その様子を、俺たちと、暇なクラスメイト達が見守っていた。
「あのね、コバの気持ちはすごく嬉しかったよ。でもね、ウチもコバの事好きでね、だけど、ウチは、コバみたいに賢くないし、バカだし、吊り合わないって、どっかで諦めてた。それに、コバ、最近女子の間で人気出て来たし、だから、本当にコバに好きだって言われて嬉しいんだけど、何だか、現実感なくって、これ、夢?って感じで、だから、ウチ、今、どうしていいのか解らなくて、だから、まずは、友達からって関係じゃダメかな?いや、コバはもう友達なんだけど、何て言うのか、付き合う予定の関係って言うのか、・・・・・・って言うか!とにかく!ウチもコバの事好きな訳で、ああ、、もう、よろしくお願いします!」
ニヤニヤソワソワとしながら、みのりんは結論として、上手くまとめられていないが、とにかく、今、自分の中にある返事をそうやって、長々とコバに話した。

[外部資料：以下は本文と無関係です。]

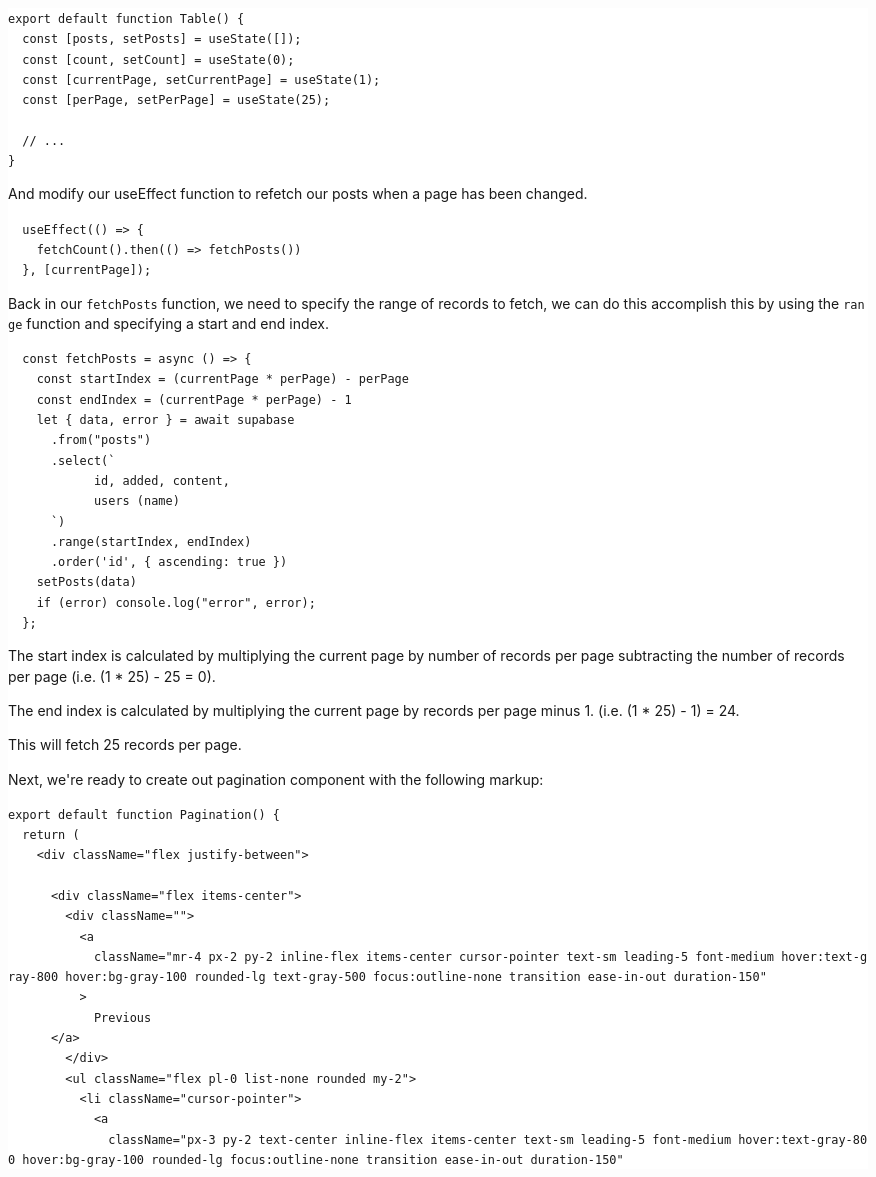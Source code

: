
```jsx{4,5}:src/components/Table
export default function Table() {
  const [posts, setPosts] = useState([]);
  const [count, setCount] = useState(0);
  const [currentPage, setCurrentPage] = useState(1);
  const [perPage, setPerPage] = useState(25);

  // ...
}
```
And modify our useEffect function to refetch our posts when a page has been changed.

```jsx{3}:src/components/Table
  useEffect(() => {
    fetchCount().then(() => fetchPosts())
  }, [currentPage]);
```

Back in our `fetchPosts` function, we need to specify the range of records to fetch, we can do this accomplish this by using the `range` function and specifying a start and end index.

```jsx:src/components/Table
  const fetchPosts = async () => {
    const startIndex = (currentPage * perPage) - perPage
    const endIndex = (currentPage * perPage) - 1
    let { data, error } = await supabase
      .from("posts")
      .select(`
            id, added, content,
            users (name)
      `)
      .range(startIndex, endIndex)
      .order('id', { ascending: true })
    setPosts(data)
    if (error) console.log("error", error);
  };
```

The start index is calculated by multiplying the current page by number of records per page subtracting the number of records per page (i.e. (1 * 25) - 25 = 0).

The end index is calculated by multiplying the current page by records per page minus 1. (i.e. (1 * 25) - 1) = 24.

This will fetch 25 records per page.

Next, we're ready to create out pagination component with the following markup:

```jsx:src/components/Pagination
export default function Pagination() {
  return (
    <div className="flex justify-between">

      <div className="flex items-center">
        <div className="">
          <a
            className="mr-4 px-2 py-2 inline-flex items-center cursor-pointer text-sm leading-5 font-medium hover:text-gray-800 hover:bg-gray-100 rounded-lg text-gray-500 focus:outline-none transition ease-in-out duration-150"
          >
            Previous
      </a>
        </div>
        <ul className="flex pl-0 list-none rounded my-2">
          <li className="cursor-pointer">
            <a
              className="px-3 py-2 text-center inline-flex items-center text-sm leading-5 font-medium hover:text-gray-800 hover:bg-gray-100 rounded-lg focus:outline-none transition ease-in-out duration-150"
```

「よ、要するに、ま、前向きに考えてく、く、くれたって事なの?」
みのりん自身が上手く一言にまとめられなかった事を、コバは器用に汲み取って理解して見せた。
「えっ、コバ、解ってくれたの?」
みのりんが感激し、涙目になった。
「高山さんは、素直だから、す、少し言葉足らずでも、多すぎても、僕には、り、理解出来るんだ」
コバが、笑顔でそう言うと、みのりんは息を大きく吸って、大声で言った。
「コバ、いや、小林卓也君。改めて、友達からでよかったら、私に方から、是非ともよろしくお願いします」
みのりんがそう言って、コバに手を差し伸べると、その手を、コバが強く握った。
「うおおおおお、やったあああああ」
そしてコバが、柄にもなくそう叫んだ時、どこからともなく、拍手と、「コバ、みのりんおめでとう」と祝福の声が沸き上がった。
2人はそうやって、みんなに祝福さてた。そして、この日を境に、コバの部分吃音が消えた。